PROBLEM – Transcribe, word for word and without additions, each line below from the one containing "Rising with a" through the one containing "speakers were open, honest and professional.", both ends included.

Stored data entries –
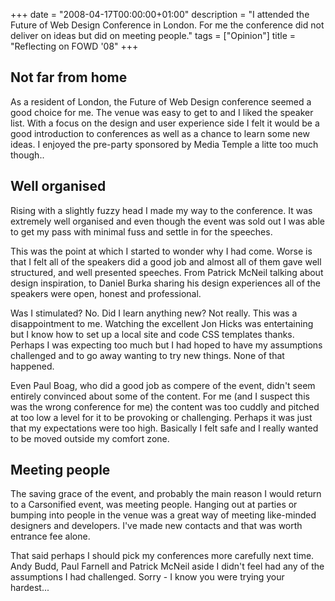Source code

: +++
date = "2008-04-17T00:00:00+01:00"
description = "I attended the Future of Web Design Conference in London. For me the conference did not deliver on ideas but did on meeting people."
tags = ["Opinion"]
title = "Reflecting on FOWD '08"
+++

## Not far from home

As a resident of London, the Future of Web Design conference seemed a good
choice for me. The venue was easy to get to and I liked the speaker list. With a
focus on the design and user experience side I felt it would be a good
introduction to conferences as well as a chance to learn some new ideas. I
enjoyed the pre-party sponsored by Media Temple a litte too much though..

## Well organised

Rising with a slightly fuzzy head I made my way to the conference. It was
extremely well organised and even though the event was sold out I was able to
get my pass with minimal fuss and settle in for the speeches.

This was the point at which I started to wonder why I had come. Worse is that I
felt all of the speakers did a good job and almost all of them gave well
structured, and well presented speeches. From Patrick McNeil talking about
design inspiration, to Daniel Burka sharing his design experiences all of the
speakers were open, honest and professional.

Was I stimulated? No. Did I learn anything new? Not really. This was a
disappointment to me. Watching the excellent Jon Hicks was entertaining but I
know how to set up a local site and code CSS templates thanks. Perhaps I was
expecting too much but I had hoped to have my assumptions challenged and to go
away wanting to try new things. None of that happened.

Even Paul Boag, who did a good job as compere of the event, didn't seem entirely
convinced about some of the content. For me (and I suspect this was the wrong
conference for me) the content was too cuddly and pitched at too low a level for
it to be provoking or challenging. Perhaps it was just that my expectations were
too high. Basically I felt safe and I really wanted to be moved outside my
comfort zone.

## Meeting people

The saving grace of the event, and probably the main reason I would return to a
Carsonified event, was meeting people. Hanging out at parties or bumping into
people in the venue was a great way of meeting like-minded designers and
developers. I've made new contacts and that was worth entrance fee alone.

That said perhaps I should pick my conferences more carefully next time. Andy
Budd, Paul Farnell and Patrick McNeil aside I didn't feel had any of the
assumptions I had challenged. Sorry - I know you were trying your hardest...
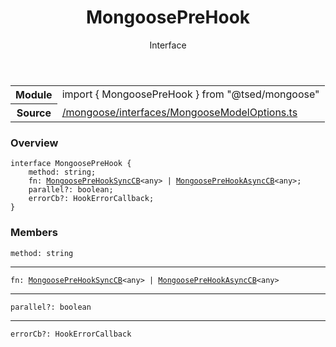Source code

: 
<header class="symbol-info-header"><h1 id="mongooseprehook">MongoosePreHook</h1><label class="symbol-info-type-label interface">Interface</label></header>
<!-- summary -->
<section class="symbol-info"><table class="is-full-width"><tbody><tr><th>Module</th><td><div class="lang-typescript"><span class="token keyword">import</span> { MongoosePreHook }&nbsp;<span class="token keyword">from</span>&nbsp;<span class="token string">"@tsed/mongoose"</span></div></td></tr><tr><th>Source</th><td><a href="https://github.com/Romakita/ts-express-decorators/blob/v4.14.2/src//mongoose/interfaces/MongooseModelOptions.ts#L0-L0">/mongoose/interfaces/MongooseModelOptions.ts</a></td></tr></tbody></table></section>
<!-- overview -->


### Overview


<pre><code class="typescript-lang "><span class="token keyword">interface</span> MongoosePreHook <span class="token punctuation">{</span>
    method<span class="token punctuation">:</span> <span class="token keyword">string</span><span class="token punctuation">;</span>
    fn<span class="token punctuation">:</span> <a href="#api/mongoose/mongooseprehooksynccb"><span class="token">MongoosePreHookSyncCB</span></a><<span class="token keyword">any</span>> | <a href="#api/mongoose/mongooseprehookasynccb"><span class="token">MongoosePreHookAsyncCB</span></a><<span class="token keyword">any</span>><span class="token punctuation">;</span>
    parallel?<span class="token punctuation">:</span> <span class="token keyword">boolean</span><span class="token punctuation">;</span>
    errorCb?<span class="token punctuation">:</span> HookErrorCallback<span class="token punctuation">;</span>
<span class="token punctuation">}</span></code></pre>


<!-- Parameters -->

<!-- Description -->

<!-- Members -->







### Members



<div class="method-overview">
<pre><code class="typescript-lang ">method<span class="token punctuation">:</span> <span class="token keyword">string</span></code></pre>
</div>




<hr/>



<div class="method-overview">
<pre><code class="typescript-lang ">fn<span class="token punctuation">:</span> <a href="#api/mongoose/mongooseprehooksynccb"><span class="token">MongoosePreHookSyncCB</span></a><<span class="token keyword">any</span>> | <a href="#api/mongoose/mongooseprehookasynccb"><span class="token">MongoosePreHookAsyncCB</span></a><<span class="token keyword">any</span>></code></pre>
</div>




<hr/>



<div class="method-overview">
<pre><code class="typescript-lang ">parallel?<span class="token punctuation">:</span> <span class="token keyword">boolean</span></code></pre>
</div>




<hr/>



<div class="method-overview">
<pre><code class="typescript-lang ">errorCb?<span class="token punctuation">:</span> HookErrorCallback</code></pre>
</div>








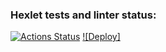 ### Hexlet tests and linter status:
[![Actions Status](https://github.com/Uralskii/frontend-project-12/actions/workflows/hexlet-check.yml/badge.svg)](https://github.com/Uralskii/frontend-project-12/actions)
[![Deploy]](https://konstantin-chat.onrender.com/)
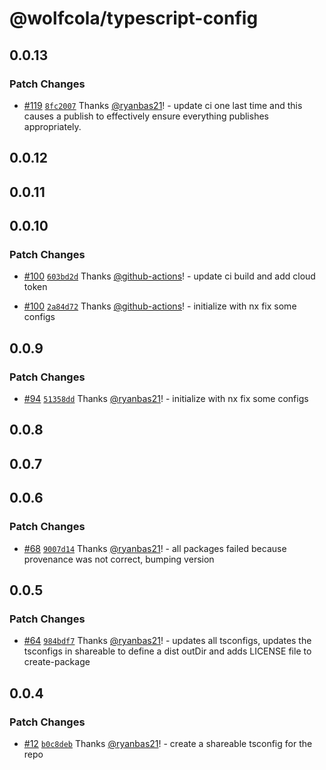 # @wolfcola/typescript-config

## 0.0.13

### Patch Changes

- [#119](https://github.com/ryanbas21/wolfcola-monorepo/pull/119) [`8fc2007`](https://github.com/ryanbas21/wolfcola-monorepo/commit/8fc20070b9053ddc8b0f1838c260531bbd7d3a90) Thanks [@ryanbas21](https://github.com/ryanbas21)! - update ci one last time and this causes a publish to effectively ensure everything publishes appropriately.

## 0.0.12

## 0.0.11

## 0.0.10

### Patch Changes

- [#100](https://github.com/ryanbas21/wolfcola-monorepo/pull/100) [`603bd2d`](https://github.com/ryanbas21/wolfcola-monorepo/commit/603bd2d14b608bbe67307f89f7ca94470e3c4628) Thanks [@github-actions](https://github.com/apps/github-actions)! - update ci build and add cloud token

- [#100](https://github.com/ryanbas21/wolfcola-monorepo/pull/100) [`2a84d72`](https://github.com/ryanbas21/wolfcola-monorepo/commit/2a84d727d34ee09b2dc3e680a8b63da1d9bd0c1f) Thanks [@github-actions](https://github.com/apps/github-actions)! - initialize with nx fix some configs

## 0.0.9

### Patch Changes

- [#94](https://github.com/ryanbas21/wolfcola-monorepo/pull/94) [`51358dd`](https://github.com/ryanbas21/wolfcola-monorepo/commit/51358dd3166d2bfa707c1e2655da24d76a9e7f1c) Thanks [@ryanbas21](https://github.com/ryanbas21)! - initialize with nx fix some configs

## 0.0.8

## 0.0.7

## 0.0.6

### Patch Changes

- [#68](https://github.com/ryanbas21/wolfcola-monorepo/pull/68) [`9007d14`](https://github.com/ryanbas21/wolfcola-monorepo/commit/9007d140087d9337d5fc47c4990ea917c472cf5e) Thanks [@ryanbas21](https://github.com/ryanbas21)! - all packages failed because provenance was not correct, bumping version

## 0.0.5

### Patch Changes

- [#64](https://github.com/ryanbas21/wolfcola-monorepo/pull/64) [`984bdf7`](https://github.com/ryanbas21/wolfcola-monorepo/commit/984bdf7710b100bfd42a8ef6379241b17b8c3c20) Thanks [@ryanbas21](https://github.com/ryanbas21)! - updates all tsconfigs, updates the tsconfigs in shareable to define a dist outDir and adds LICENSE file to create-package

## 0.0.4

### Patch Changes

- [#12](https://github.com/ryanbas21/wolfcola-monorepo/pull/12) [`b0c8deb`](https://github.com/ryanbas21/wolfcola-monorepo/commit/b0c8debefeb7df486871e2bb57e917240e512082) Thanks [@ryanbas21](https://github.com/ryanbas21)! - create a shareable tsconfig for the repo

SOLUTION FOR THIS PROBLEM –
Rising with a slightly fuzzy head I made my way to the conference. It was
extremely well organised and even though the event was sold out I was able to
get my pass with minimal fuss and settle in for the speeches.

This was the point at which I started to wonder why I had come. Worse is that I
felt all of the speakers did a good job and almost all of them gave well
structured, and well presented speeches. From Patrick McNeil talking about
design inspiration, to Daniel Burka sharing his design experiences all of the
speakers were open, honest and professional.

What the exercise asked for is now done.